Por lo tanto, rebelarse a este propósito parecería absurdo dadas las posibilidades y alcances que nos ofrece comprender que, la ciencia como la tecnología, guardan una relación estrecha, cuya finalidad es la deducción de un hecho real, utilizando en el proceso de trabajo las técnicas teóricas y prácticas necesarias para una compresión detallada de los problemas de la realidad y planteamientos de soluciones viables. Ahí reside el éxito de su supervivencia. Bunge (1985) añadió que la tecnología “se muestra como una simbiosis entre el saber teórico de la ciencia, cuya finalidad es la búsqueda de la verdad, con la técnica, cuya finalidad es la utilidad. La finalidad de la tecnología sería la búsqueda de una verdad útil”.
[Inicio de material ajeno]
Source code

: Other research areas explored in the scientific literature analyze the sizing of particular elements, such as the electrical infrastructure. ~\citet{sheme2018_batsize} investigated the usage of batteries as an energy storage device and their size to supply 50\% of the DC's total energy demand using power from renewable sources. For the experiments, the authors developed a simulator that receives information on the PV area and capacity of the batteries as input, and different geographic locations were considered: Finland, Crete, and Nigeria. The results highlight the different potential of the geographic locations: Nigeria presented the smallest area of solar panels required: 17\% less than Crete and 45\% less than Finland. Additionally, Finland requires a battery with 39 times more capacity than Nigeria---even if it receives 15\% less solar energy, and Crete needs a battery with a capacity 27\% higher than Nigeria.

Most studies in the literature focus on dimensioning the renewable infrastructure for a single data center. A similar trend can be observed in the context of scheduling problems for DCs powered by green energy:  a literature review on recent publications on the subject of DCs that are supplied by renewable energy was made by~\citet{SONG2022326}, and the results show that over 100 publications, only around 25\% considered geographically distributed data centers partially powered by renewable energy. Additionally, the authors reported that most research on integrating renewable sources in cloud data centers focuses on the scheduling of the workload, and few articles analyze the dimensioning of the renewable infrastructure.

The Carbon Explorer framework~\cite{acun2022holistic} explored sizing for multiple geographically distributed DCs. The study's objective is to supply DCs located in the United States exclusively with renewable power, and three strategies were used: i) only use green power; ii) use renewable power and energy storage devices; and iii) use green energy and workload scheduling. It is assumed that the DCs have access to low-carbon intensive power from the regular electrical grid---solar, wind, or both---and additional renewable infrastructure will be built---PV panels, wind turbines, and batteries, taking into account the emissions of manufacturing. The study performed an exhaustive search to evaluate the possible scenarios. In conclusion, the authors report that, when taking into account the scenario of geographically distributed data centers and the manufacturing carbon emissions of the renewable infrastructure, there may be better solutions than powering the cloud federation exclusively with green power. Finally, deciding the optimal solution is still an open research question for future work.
Sin embargo, debemos replantear una hipótesis que fluctúa en el aire y nadie quiere tomar con una idea propositiva: «¿si educamos en la propia ideología de la ciencia y tecnología, seremos incapaces de fomentar un pensamiento crítico capaz de evaluarla? Pero de lo que si existe una certeza comprobada es que, si no educamos en esa ideología, estaremos haciéndolo para un mundo inexistente.
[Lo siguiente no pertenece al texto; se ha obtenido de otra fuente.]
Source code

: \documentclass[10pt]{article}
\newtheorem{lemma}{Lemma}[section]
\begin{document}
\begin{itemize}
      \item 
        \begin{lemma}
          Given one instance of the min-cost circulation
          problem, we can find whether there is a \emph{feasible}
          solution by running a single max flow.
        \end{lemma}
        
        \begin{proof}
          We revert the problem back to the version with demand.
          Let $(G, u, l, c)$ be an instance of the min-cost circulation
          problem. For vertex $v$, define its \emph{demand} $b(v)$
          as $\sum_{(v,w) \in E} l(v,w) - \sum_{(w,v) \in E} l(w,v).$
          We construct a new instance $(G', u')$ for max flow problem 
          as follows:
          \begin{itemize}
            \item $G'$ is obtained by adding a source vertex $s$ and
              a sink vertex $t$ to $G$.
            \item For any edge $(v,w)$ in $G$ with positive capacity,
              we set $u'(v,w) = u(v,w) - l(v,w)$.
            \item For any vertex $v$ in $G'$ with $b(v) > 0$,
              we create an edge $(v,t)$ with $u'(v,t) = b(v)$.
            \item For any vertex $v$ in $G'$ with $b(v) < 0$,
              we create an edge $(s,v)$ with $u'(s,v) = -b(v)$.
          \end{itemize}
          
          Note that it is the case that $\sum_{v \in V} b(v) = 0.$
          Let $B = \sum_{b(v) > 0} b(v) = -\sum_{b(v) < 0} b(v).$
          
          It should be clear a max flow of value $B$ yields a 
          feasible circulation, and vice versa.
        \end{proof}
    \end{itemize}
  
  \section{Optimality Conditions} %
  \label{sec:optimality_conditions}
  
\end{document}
Así, desde Silicon Valley, Vinod Khosla, cofundador de Sun Microsystems, defiende que el estudio de la ciencia y tecnología es más importante que el de las humanidades. La razón parece contundente. «¿Debe un ruso estudiar ruso? Sí, porque vive en Rusia. Pues si vivimos en un mundo donde la deducción de los hechos reales impera, tendremos que capacitarnos y desarrollar ciencia y tecnología». Lo explica con más detalle: «Aunque William Shakespeare pueda ser importante, hay muchas otras cosas que son mucho más relevantes para formar un ciudadano inteligente, que aprenda continuamente, y un ser humano más adaptable a un mundo cada vez más complejo, variopinto, diligente, emprendedor y además dinámico. Cuando la tasa de cambio es alta, necesitamos altas tasas de cambio en educación»
¿Tenemos alguna respuesta que no sea puramente retórica a esa postergación de las humanidades? En la permanente carrera entre educación y la ciencia y tecnología, la segunda está venciendo con claridad (C. Goldin y L. F. Katz, The Race between Education and Technology, Harvard University Press, Cambridge, 2019). Hemos ingresado por la puerta grande a la sociedad del aprendizaje y, sin embargo, para nada sirve reclamar una «educación integral de la personalidad» —como lo hace incluso nuestra brillante Constitución— si no sabemos en qué consiste, cómo se hace, cuáles son sus posibilidades y sus límites, y cómo debemos evaluarla.
Los antiguos pensadores veían la necesidad de visiones integradoras. Hablaban, por ejemplo, de «sabiduría» como una gran ciencia para dirigir la vida. Parece sensato aprender de tan sensatas propuestas. Es innegable que nuestros educandos deben asimilar la cultura existente, pero también lo es el que debemos educar personas capaces de prolongarla y mejorarla. No podemos darles un manual de soluciones porque no las tenemos. Solo podemos fomentar en ellos el talento para que las encuentren. En la Biblia aparece un nombre que siempre ha resultado sugerente: (Binyāmîn) Benjamín. Significa: «hijo de la diestra, el que pelea sus propias batallas». Un buen consejo educativo: «No podemos y no debemos pelear las batallas de nuestros alumnos o hijos. Tienen que hacerlo ellos». Proveer las herramientas ese es nuestro fundamento praxiológico.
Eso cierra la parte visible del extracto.